**Your task**
Copy out the data in full, keeping each line exactly as it reads.

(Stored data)
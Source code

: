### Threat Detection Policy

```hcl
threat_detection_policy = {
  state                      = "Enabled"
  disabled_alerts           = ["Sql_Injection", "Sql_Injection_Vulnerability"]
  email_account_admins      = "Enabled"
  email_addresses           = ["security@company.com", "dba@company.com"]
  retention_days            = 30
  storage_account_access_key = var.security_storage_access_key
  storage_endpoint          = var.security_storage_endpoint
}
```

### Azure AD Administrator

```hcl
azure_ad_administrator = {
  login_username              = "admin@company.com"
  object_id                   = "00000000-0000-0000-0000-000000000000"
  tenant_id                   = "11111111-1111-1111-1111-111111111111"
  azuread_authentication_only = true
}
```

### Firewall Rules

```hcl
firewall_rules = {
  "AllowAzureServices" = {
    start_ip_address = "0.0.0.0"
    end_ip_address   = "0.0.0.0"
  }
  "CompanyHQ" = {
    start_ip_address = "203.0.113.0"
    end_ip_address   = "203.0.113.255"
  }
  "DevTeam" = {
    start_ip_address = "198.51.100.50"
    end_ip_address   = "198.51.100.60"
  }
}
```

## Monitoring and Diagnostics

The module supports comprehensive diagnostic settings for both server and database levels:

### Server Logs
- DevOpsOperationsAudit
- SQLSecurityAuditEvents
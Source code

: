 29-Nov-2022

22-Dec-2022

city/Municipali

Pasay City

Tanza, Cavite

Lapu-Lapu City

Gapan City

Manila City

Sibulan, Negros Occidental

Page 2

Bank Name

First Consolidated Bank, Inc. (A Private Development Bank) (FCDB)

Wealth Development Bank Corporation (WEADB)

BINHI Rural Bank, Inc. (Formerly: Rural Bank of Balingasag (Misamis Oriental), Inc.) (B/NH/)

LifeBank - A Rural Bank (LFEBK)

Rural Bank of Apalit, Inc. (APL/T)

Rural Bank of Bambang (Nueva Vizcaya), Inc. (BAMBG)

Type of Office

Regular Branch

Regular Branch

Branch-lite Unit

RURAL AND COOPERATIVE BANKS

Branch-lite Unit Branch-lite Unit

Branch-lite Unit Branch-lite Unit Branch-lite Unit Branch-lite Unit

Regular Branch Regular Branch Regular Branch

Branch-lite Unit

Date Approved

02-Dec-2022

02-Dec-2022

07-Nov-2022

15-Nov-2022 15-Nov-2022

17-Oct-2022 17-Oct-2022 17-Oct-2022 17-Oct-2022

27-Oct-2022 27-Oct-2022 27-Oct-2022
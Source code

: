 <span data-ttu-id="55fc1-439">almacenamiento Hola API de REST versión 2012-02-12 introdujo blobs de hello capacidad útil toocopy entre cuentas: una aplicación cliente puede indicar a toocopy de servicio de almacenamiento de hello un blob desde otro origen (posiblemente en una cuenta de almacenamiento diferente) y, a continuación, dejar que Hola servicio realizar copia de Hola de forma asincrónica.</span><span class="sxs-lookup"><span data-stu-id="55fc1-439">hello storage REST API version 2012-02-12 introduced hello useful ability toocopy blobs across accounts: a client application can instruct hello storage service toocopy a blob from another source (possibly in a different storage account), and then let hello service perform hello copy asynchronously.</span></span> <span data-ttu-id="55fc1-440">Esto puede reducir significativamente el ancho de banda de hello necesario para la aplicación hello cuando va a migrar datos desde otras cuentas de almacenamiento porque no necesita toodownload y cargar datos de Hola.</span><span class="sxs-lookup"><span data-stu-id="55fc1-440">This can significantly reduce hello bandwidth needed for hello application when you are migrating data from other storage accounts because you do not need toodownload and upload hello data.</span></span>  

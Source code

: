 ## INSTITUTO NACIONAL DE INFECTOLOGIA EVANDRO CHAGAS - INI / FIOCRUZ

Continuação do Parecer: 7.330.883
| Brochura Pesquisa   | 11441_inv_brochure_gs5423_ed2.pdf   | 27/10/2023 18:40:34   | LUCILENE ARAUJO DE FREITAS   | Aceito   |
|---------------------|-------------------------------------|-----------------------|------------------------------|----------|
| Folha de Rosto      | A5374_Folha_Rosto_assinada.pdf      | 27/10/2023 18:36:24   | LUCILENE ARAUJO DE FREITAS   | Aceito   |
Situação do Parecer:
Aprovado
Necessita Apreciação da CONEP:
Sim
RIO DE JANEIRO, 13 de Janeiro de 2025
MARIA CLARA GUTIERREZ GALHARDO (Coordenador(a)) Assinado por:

**Exercise solution**
Source code

:### Threat Detection Policy

```hcl
threat_detection_policy = {
  state                      = "Enabled"
  disabled_alerts           = ["Sql_Injection", "Sql_Injection_Vulnerability"]
  email_account_admins      = "Enabled"
  email_addresses           = ["security@company.com", "dba@company.com"]
  retention_days            = 30
  storage_account_access_key = var.security_storage_access_key
  storage_endpoint          = var.security_storage_endpoint
}
```

### Azure AD Administrator

```hcl
azure_ad_administrator = {
  login_username              = "admin@company.com"
  object_id                   = "00000000-0000-0000-0000-000000000000"
  tenant_id                   = "11111111-1111-1111-1111-111111111111"
  azuread_authentication_only = true
}
```

### Firewall Rules

```hcl
firewall_rules = {
  "AllowAzureServices" = {
    start_ip_address = "0.0.0.0"
    end_ip_address   = "0.0.0.0"
  }
  "CompanyHQ" = {
    start_ip_address = "203.0.113.0"
    end_ip_address   = "203.0.113.255"
  }
  "DevTeam" = {
    start_ip_address = "198.51.100.50"
    end_ip_address   = "198.51.100.60"
  }
}
```

## Monitoring and Diagnostics

The module supports comprehensive diagnostic settings for both server and database levels:

### Server Logs
- DevOpsOperationsAudit
- SQLSecurityAuditEvents
Source code

: 29-Nov-2022

22-Dec-2022

city/Municipali

Pasay City

Tanza, Cavite

Lapu-Lapu City

Gapan City

Manila City

Sibulan, Negros Occidental

Page 2

Bank Name

First Consolidated Bank, Inc. (A Private Development Bank) (FCDB)

Wealth Development Bank Corporation (WEADB)

BINHI Rural Bank, Inc. (Formerly: Rural Bank of Balingasag (Misamis Oriental), Inc.) (B/NH/)

LifeBank - A Rural Bank (LFEBK)

Rural Bank of Apalit, Inc. (APL/T)

Rural Bank of Bambang (Nueva Vizcaya), Inc. (BAMBG)

Type of Office

Regular Branch

Regular Branch

Branch-lite Unit

RURAL AND COOPERATIVE BANKS

Branch-lite Unit Branch-lite Unit

Branch-lite Unit Branch-lite Unit Branch-lite Unit Branch-lite Unit

Regular Branch Regular Branch Regular Branch

Branch-lite Unit

Date Approved

02-Dec-2022

02-Dec-2022

07-Nov-2022

15-Nov-2022 15-Nov-2022

17-Oct-2022 17-Oct-2022 17-Oct-2022 17-Oct-2022

27-Oct-2022 27-Oct-2022 27-Oct-2022
Source code

: <span data-ttu-id="55fc1-439">almacenamiento Hola API de REST versión 2012-02-12 introdujo blobs de hello capacidad útil toocopy entre cuentas: una aplicación cliente puede indicar a toocopy de servicio de almacenamiento de hello un blob desde otro origen (posiblemente en una cuenta de almacenamiento diferente) y, a continuación, dejar que Hola servicio realizar copia de Hola de forma asincrónica.</span><span class="sxs-lookup"><span data-stu-id="55fc1-439">hello storage REST API version 2012-02-12 introduced hello useful ability toocopy blobs across accounts: a client application can instruct hello storage service toocopy a blob from another source (possibly in a different storage account), and then let hello service perform hello copy asynchronously.</span></span> <span data-ttu-id="55fc1-440">Esto puede reducir significativamente el ancho de banda de hello necesario para la aplicación hello cuando va a migrar datos desde otras cuentas de almacenamiento porque no necesita toodownload y cargar datos de Hola.</span><span class="sxs-lookup"><span data-stu-id="55fc1-440">This can significantly reduce hello bandwidth needed for hello application when you are migrating data from other storage accounts because you do not need toodownload and upload hello data.</span></span>  

Source code

: ## INSTITUTO NACIONAL DE INFECTOLOGIA EVANDRO CHAGAS - INI / FIOCRUZ

Continuação do Parecer: 7.330.883
| Brochura Pesquisa   | 11441_inv_brochure_gs5423_ed2.pdf   | 27/10/2023 18:40:34   | LUCILENE ARAUJO DE FREITAS   | Aceito   |
|---------------------|-------------------------------------|-----------------------|------------------------------|----------|
| Folha de Rosto      | A5374_Folha_Rosto_assinada.pdf      | 27/10/2023 18:36:24   | LUCILENE ARAUJO DE FREITAS   | Aceito   |
Situação do Parecer:
Aprovado
Necessita Apreciação da CONEP:
Sim
RIO DE JANEIRO, 13 de Janeiro de 2025
MARIA CLARA GUTIERREZ GALHARDO (Coordenador(a)) Assinado por:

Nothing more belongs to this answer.